- _TASK DESCRIPTION_: Within the records, say how many lines include the word "SKIPPED"; the answer should be the number and no more.

──────── DATA SUPPLIED

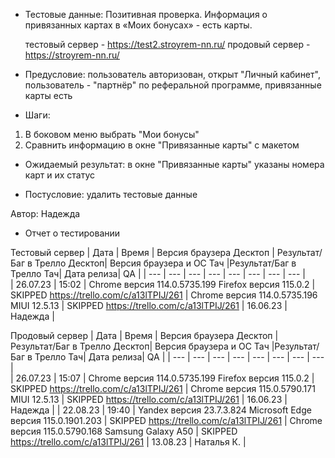 * Тестовые данные: Позитивная проверка. Информация о привязанных картах в «Моих бонусах» - есть карты.

	тестовый сервер - https://test2.stroyrem-nn.ru/   продовый сервер - https://stroyrem-nn.ru/

* Предусловие: пользователь авторизован, открыт "Личный кабинет", пользователь - "партнёр" по реферальной программе, привязанные карты есть

* Шаги:
1.	В боковом меню выбрать "Мои бонусы"
2.	Сравнить информацию в окне "Привязанные карты" с макетом

* Ожидаемый результат: в окне "Привязанные карты" указаны номера карт и их статус

* Постусловие: удалить тестовые данные

Автор: Надежда

* Отчет о тестировании
  
Тестовый сервер
| Дата | Время | Версия браузера Десктоп | Результат/Баг в Трелло Десктоп|  Версия браузера и ОС Тач |Результат/Баг в Трелло Тач| Дата релиза| QA  |
| --- | --- | --- | --- |  --- | --- | --- | --- |   
| 26.07.23 | 15:02 | Chrome версия 114.0.5735.199 Firefox версия 115.0.2 | SKIPPED https://trello.com/c/a13lTPIJ/261 | Chrome версия 114.0.5735.196 MIUI 12.5.13 | SKIPPED https://trello.com/c/a13lTPIJ/261 | 16.06.23 | Надежда |  

Продовый сервер
| Дата | Время | Версия браузера Десктоп | Результат/Баг в Трелло Десктоп|  Версия браузера и ОС Тач |Результат/Баг в Трелло Тач| Дата релиза| QA |
| --- | --- | --- | --- |  --- | --- | --- | --- |   
| 26.07.23 | 15:07 | Chrome версия 114.0.5735.199 Firefox версия 115.0.2 | SKIPPED https://trello.com/c/a13lTPIJ/261 | Chrome версия 115.0.5790.171 MIUI 12.5.13 | SKIPPED https://trello.com/c/a13lTPIJ/261 | 16.06.23 | Надежда | 
| 22.08.23 | 19:40 | Yandex версия 23.7.3.824  Microsoft Edge версия 115.0.1901.203 | SKIPPED https://trello.com/c/a13lTPIJ/261 | Chrome версия 115.0.5790.168 Samsung Galaxy A50 | SKIPPED https://trello.com/c/a13lTPIJ/261 | 13.08.23 | Наталья К. |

────────────────

- _SOLUTION FOR THIS EXERCISE_: 3